A major challenge facing the design and operation of next-step high-power steady-state fusion devices is to develop a viable divertor solution with order-of-magnitude increases in power handling capability relative to present experience, while having acceptable divertor target plate erosion and being compatible with maintaining good core plasma confinement. A new initiative has been launched on DIII-D to develop the scientific basis for design, installation, and operation of an advanced divertor to evaluate boundary plasma solutions applicable to next step fusion experiments beyond ITER. Developing the scientific basis for fusion reactor divertor solutions must necessarily follow three lines of research, which we plan to pursue in DIII-D: (1) Advance scientific understanding and predictive capability through development and comparison between state-of-the art computational models and enhanced measurements using targeted parametric scans; (2) Develop and validate key divertor design concepts and codes through innovative variations in physical structure and magnetic geometry; (3) Assess candidate materials, determining the implications for core plasma operation and control, and develop mitigation techniques for any deleterious effects, incorporating development of plasma-material interaction models.

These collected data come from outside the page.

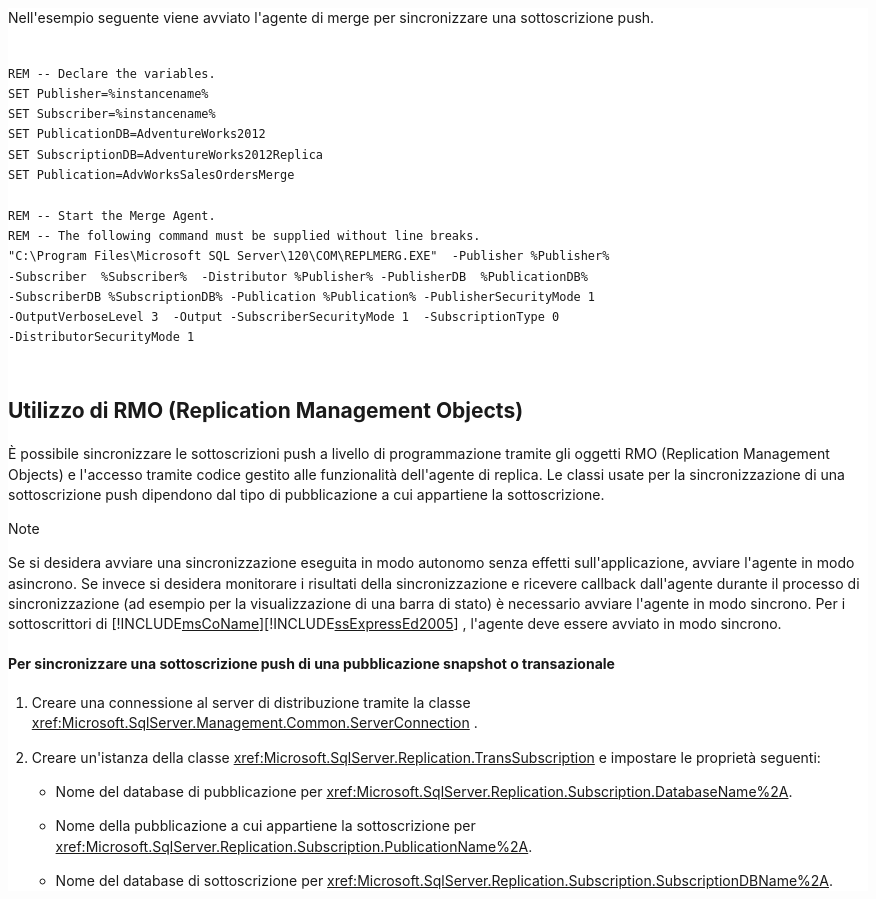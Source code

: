  Nell'esempio seguente viene avviato l'agente di merge per sincronizzare una sottoscrizione push.  
  
```  
  
REM -- Declare the variables.  
SET Publisher=%instancename%  
SET Subscriber=%instancename%  
SET PublicationDB=AdventureWorks2012  
SET SubscriptionDB=AdventureWorks2012Replica   
SET Publication=AdvWorksSalesOrdersMerge  
  
REM -- Start the Merge Agent.  
REM -- The following command must be supplied without line breaks.  
"C:\Program Files\Microsoft SQL Server\120\COM\REPLMERG.EXE"  -Publisher %Publisher%   
-Subscriber  %Subscriber%  -Distributor %Publisher% -PublisherDB  %PublicationDB%   
-SubscriberDB %SubscriptionDB% -Publication %Publication% -PublisherSecurityMode 1   
-OutputVerboseLevel 3  -Output -SubscriberSecurityMode 1  -SubscriptionType 0   
-DistributorSecurityMode 1  
  
```  
  
##  <a name="RMOProcedure"></a> Utilizzo di RMO (Replication Management Objects)  
 È possibile sincronizzare le sottoscrizioni push a livello di programmazione tramite gli oggetti RMO (Replication Management Objects) e l'accesso tramite codice gestito alle funzionalità dell'agente di replica. Le classi usate per la sincronizzazione di una sottoscrizione push dipendono dal tipo di pubblicazione a cui appartiene la sottoscrizione.  
  
> [!NOTE]  
>  Se si desidera avviare una sincronizzazione eseguita in modo autonomo senza effetti sull'applicazione, avviare l'agente in modo asincrono. Se invece si desidera monitorare i risultati della sincronizzazione e ricevere callback dall'agente durante il processo di sincronizzazione (ad esempio per la visualizzazione di una barra di stato) è necessario avviare l'agente in modo sincrono. Per i sottoscrittori di [!INCLUDE[msCoName](../../includes/msconame-md.md)][!INCLUDE[ssExpressEd2005](../../includes/ssexpressed2005-md.md)] , l'agente deve essere avviato in modo sincrono.  
  
#### <a name="to-synchronize-a-push-subscription-to-a-snapshot-or-transactional-publication"></a>Per sincronizzare una sottoscrizione push di una pubblicazione snapshot o transazionale  
  
1.  Creare una connessione al server di distribuzione tramite la classe <xref:Microsoft.SqlServer.Management.Common.ServerConnection> .  
  
2.  Creare un'istanza della classe <xref:Microsoft.SqlServer.Replication.TransSubscription> e impostare le proprietà seguenti:  
  
    -   Nome del database di pubblicazione per <xref:Microsoft.SqlServer.Replication.Subscription.DatabaseName%2A>.  
  
    -   Nome della pubblicazione a cui appartiene la sottoscrizione per <xref:Microsoft.SqlServer.Replication.Subscription.PublicationName%2A>.  
  
    -   Nome del database di sottoscrizione per <xref:Microsoft.SqlServer.Replication.Subscription.SubscriptionDBName%2A>.  
  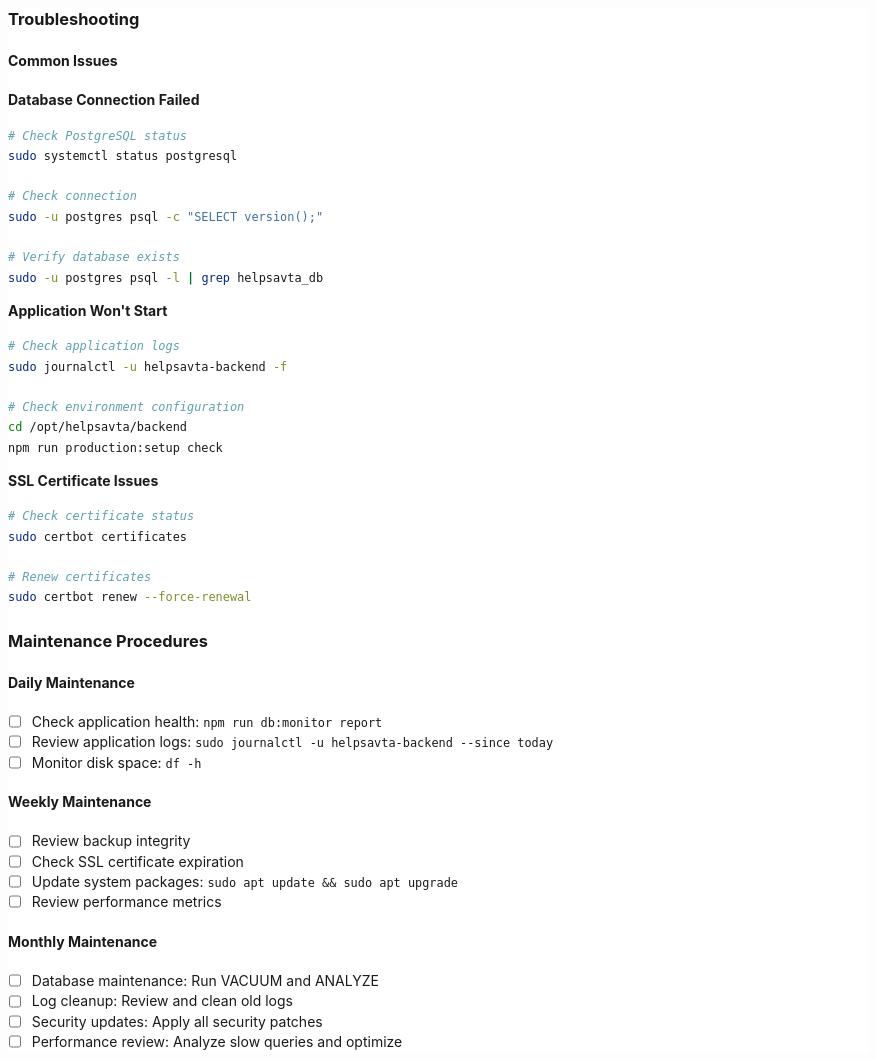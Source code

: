 ### Troubleshooting

#### Common Issues

**Database Connection Failed**
```bash
# Check PostgreSQL status
sudo systemctl status postgresql

# Check connection
sudo -u postgres psql -c "SELECT version();"

# Verify database exists
sudo -u postgres psql -l | grep helpsavta_db
```

**Application Won't Start**
```bash
# Check application logs
sudo journalctl -u helpsavta-backend -f

# Check environment configuration
cd /opt/helpsavta/backend
npm run production:setup check
```

**SSL Certificate Issues**
```bash
# Check certificate status
sudo certbot certificates

# Renew certificates
sudo certbot renew --force-renewal
```

### Maintenance Procedures

#### Daily Maintenance
- [ ] Check application health: `npm run db:monitor report`
- [ ] Review application logs: `sudo journalctl -u helpsavta-backend --since today`
- [ ] Monitor disk space: `df -h`

#### Weekly Maintenance
- [ ] Review backup integrity
- [ ] Check SSL certificate expiration
- [ ] Update system packages: `sudo apt update && sudo apt upgrade`
- [ ] Review performance metrics

#### Monthly Maintenance
- [ ] Database maintenance: Run VACUUM and ANALYZE
- [ ] Log cleanup: Review and clean old logs
- [ ] Security updates: Apply all security patches
- [ ] Performance review: Analyze slow queries and optimize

These efforts will lead to design, installation, and evaluation of an advanced divertor for DIII-D to enable highly dissipative divertor operation at core density (n e/n GW), neutral fueling and impurity influx most compatible with high performance plasma scenarios and reactor relevant plasma facing components (PFCs). This paper highlights the current progress and near-term strategies of boundary/PMI research on DIII-D.